Vejamos: no ramo do entretenimento, o comediante Gregório Duvivier escreve artigo para jornal lembrando carinhosamente de sua ex-namorada. O texto viraliza na internet e dias depois se descobre que era uma estratégia comercial para divulgação de um filme com os dois. O jogador Neymar aparece cantando e tocando piano em um vídeo, dizendo que viraria cantor. Era uma campanha publicitária de chocolate.

No âmbito político, também não está fácil. Defensores públicos acusaram um ex-presidente de ser líder de uma organização criminosa. A direita aplaudiu. A esquerda, em contrapartida, forjou uma frase que nunca foi dita para desmoralizar a falta de provas da denúncia divulgada.

Na esfera social, os defensores da reforma trabalhista querem a flexibilização das leis para que as empresas consigam se desonerar e reduzir o contingente de 12 milhões de desempregados no Brasil, que já representa 11,8% da população economicamente ativa. Entidades de trabalhadores, por sua vez, afirmam que exemplos estrangeiros de reformas na mesma linha não resultaram na diminuição do número de pessoas sem trabalho. Dois lados de uma mesma moeda.

Quem não está confuso, está mal informado. A observação sagaz que se popularizou depois das manifestações de 2013 permanece atual, cada vez mais. O quadro ainda é pior quando se vê que, mesmo diante de versões conflitantes dos fatos e diversos pontos de vista, muitos têm pressa em defender um lado da questão e agarram-se a ele fervorosamente.

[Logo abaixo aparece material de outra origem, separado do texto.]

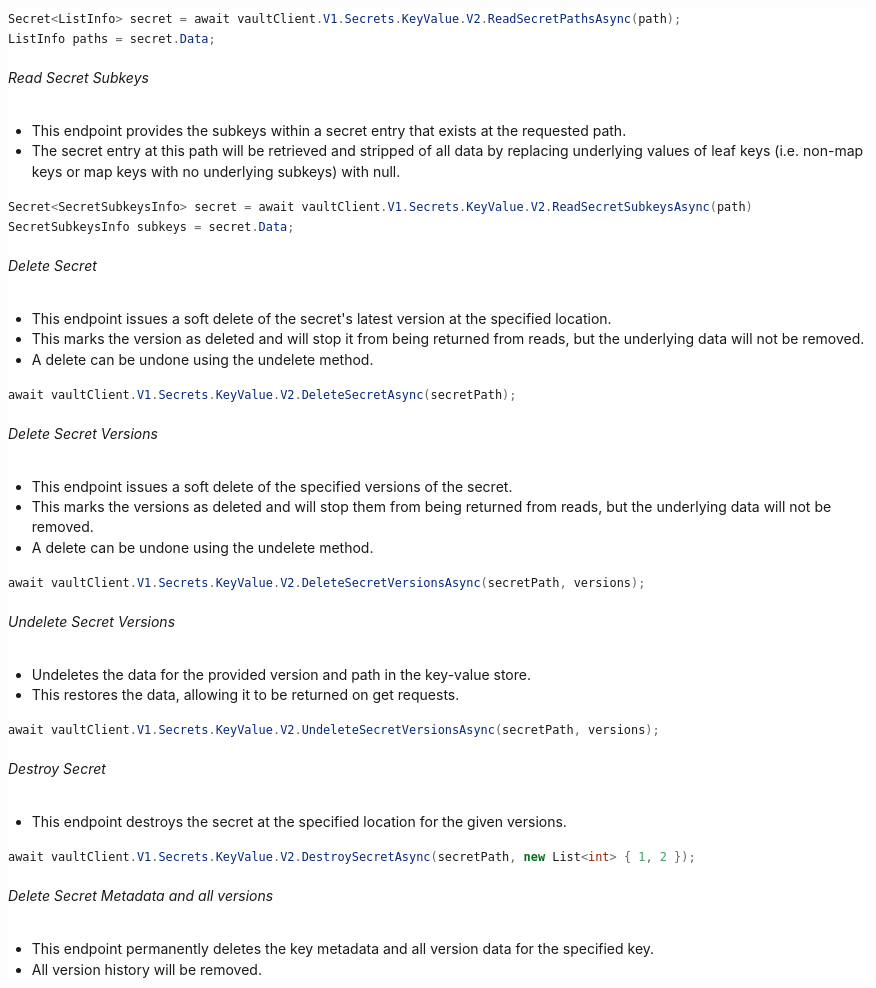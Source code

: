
 ```cs
Secret<ListInfo> secret = await vaultClient.V1.Secrets.KeyValue.V2.ReadSecretPathsAsync(path);
ListInfo paths = secret.Data;
```

###### Read Secret Subkeys
- This endpoint provides the subkeys within a secret entry that exists at the requested path.
- The secret entry at this path will be retrieved and stripped of all data by replacing underlying values of leaf keys (i.e. non-map keys or map keys with no underlying subkeys) with null.
```cs
Secret<SecretSubkeysInfo> secret = await vaultClient.V1.Secrets.KeyValue.V2.ReadSecretSubkeysAsync(path)
SecretSubkeysInfo subkeys = secret.Data;
```

###### Delete Secret

 - This endpoint issues a soft delete of the secret's latest version at the specified location. 
 - This marks the version as deleted and will stop it from being returned from reads, but the underlying data will not be removed.
 - A delete can be undone using the undelete method.

```cs
await vaultClient.V1.Secrets.KeyValue.V2.DeleteSecretAsync(secretPath);
```

###### Delete Secret Versions

 - This endpoint issues a soft delete of the specified versions of the secret.
 - This marks the versions as deleted and will stop them from being returned from reads, but the underlying data will not be removed.
 - A delete can be undone using the undelete method.

```cs
await vaultClient.V1.Secrets.KeyValue.V2.DeleteSecretVersionsAsync(secretPath, versions);
```

###### Undelete Secret Versions

 - Undeletes the data for the provided version and path in the key-value store.
 - This restores the data, allowing it to be returned on get requests.

```cs
await vaultClient.V1.Secrets.KeyValue.V2.UndeleteSecretVersionsAsync(secretPath, versions);
```

###### Destroy Secret

- This endpoint destroys the secret at the specified location for the given versions.

```cs
await vaultClient.V1.Secrets.KeyValue.V2.DestroySecretAsync(secretPath, new List<int> { 1, 2 });
```

###### Delete Secret Metadata and all versions

 * This endpoint permanently deletes the key metadata and all version data for the specified key. 
 * All version history will be removed.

Em quem acreditar? As redes sociais parecem a terra das certezas, num momento em que a ponderação e o diálogo fazem falta. Jornais e revistas tradicionais lutam contra uma crise de credibilidade. O campo parece propício para iniciativas de curadoria de conteúdo e checagem de dados. Informação é um bem precioso, precisa ser tratada com todo cuidado. O jornal britânico Times, por exemplo, anunciou em março que atualizaria seu site apenas três vezes por dia. O objetivo da medida foi oferecer "artigos confiáveis e em profundidade, análise atualizada e opiniões estimulantes." É a busca da perfeição enfrentando a pressa.